Top of DATA SHOWN

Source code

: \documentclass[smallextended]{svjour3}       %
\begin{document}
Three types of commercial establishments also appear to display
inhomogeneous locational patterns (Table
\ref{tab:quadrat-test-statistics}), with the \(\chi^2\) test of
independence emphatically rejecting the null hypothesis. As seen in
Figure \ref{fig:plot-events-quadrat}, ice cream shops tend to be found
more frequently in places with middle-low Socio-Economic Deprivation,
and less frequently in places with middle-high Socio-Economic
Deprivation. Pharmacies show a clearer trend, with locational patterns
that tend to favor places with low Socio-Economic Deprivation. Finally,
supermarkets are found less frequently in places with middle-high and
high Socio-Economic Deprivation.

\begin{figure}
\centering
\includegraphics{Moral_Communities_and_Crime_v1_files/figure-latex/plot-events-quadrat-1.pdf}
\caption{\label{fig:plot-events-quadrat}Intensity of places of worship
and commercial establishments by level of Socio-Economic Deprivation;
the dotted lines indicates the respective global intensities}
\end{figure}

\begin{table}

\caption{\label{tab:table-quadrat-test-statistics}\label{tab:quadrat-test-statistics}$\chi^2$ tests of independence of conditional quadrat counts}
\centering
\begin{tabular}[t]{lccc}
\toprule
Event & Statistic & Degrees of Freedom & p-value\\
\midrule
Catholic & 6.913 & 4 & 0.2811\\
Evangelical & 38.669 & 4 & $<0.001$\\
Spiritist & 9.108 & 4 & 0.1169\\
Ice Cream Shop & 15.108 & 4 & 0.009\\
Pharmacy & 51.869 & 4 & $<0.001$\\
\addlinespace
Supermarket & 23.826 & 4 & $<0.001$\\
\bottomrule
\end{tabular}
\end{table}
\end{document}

Bottom of DATA SHOWN

* _EXERCISE DESCRIPTION_:
Exactly as they stand above, write out the entries.

* _REPLY TO THE EXERCISE_:
Source code

: \documentclass[smallextended]{svjour3}       %
\begin{document}
Three types of commercial establishments also appear to display
inhomogeneous locational patterns (Table
\ref{tab:quadrat-test-statistics}), with the \(\chi^2\) test of
independence emphatically rejecting the null hypothesis. As seen in
Figure \ref{fig:plot-events-quadrat}, ice cream shops tend to be found
more frequently in places with middle-low Socio-Economic Deprivation,
and less frequently in places with middle-high Socio-Economic
Deprivation. Pharmacies show a clearer trend, with locational patterns
that tend to favor places with low Socio-Economic Deprivation. Finally,
supermarkets are found less frequently in places with middle-high and
high Socio-Economic Deprivation.

\begin{figure}
\centering
\includegraphics{Moral_Communities_and_Crime_v1_files/figure-latex/plot-events-quadrat-1.pdf}
\caption{\label{fig:plot-events-quadrat}Intensity of places of worship
and commercial establishments by level of Socio-Economic Deprivation;
the dotted lines indicates the respective global intensities}
\end{figure}

\begin{table}

\caption{\label{tab:table-quadrat-test-statistics}\label{tab:quadrat-test-statistics}$\chi^2$ tests of independence of conditional quadrat counts}
\centering
\begin{tabular}[t]{lccc}
\toprule
Event & Statistic & Degrees of Freedom & p-value\\
\midrule
Catholic & 6.913 & 4 & 0.2811\\
Evangelical & 38.669 & 4 & $<0.001$\\
Spiritist & 9.108 & 4 & 0.1169\\
Ice Cream Shop & 15.108 & 4 & 0.009\\
Pharmacy & 51.869 & 4 & $<0.001$\\
\addlinespace
Supermarket & 23.826 & 4 & $<0.001$\\
\bottomrule
\end{tabular}
\end{table}
\end{document}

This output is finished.